**Data provided**:
-*-
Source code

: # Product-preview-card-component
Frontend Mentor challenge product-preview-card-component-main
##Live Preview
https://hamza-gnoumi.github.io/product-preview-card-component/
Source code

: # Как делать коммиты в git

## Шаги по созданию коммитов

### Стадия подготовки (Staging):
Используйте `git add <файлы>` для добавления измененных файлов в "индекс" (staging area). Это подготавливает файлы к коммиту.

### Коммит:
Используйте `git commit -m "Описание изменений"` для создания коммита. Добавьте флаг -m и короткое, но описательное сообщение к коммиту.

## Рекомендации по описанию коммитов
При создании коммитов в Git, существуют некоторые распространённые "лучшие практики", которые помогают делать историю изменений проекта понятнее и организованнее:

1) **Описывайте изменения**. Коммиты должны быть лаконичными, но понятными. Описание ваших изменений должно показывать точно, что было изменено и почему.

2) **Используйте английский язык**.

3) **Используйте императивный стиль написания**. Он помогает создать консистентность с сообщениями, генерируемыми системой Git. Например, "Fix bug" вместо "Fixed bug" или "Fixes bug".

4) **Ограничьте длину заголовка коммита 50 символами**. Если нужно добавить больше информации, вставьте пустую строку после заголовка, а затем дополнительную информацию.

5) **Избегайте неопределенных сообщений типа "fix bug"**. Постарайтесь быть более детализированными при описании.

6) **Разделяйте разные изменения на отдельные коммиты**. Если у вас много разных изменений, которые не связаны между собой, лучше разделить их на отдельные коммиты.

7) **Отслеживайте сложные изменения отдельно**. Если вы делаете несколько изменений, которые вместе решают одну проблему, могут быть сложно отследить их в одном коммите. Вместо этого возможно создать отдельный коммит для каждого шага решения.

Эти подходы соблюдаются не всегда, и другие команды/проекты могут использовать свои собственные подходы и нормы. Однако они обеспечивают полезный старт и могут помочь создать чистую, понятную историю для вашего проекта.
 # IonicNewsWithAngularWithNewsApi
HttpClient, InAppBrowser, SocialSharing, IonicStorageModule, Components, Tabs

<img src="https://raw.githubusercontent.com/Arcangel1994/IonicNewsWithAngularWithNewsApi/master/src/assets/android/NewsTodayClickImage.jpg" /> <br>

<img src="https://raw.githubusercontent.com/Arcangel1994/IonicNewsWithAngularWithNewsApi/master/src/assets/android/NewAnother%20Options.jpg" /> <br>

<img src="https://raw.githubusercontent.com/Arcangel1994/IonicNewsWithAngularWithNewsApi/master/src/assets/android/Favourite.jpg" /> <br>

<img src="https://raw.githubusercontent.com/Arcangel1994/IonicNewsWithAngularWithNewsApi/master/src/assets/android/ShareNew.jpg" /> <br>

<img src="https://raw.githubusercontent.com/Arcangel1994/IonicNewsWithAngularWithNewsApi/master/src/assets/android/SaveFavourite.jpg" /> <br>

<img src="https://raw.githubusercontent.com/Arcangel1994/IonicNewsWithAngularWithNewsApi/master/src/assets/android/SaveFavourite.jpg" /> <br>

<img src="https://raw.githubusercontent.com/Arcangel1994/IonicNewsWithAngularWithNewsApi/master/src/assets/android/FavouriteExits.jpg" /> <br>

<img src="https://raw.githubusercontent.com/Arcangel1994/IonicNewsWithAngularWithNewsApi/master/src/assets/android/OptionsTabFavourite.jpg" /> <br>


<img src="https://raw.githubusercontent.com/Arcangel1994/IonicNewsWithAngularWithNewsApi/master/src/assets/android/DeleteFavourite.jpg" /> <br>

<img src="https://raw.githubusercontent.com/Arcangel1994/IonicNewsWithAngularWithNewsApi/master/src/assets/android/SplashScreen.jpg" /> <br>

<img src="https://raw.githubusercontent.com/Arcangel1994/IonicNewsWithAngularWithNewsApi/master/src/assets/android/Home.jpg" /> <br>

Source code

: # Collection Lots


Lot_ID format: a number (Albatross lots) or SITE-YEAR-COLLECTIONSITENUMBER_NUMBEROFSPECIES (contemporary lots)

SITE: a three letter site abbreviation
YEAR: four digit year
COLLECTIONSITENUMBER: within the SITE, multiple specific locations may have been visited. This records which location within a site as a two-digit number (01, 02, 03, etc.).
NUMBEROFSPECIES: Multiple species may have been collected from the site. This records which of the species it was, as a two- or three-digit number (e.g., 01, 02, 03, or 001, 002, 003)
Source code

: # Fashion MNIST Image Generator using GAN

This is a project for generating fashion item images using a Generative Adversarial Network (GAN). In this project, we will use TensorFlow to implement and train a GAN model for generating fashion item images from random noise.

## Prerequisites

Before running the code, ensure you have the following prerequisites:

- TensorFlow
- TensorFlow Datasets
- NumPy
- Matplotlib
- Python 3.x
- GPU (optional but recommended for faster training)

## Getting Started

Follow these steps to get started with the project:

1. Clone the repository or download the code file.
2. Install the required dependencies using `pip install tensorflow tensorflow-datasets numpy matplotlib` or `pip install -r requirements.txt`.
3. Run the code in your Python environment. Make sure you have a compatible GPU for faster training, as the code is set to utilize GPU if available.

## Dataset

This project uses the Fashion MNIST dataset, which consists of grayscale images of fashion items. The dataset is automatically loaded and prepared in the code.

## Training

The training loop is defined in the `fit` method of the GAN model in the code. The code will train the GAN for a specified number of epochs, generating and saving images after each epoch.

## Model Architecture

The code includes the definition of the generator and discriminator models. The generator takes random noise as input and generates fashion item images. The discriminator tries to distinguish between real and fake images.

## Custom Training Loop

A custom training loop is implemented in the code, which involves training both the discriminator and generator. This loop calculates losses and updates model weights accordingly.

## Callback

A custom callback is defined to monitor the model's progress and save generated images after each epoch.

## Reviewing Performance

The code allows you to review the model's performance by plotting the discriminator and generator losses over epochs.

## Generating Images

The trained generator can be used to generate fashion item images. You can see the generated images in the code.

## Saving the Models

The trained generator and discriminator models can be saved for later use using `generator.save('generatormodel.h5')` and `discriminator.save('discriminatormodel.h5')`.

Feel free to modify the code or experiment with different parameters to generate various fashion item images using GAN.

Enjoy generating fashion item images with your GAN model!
-*-
**Task goal**: Beginning with the line that has "- Matplotlib" and ending with the line that has "1. Clone the", set down the lines above exactly and include no others.

**Task response**:
- Matplotlib
- Python 3.x
- GPU (optional but recommended for faster training)

## Getting Started

Follow these steps to get started with the project:

1. Clone the repository or download the code file.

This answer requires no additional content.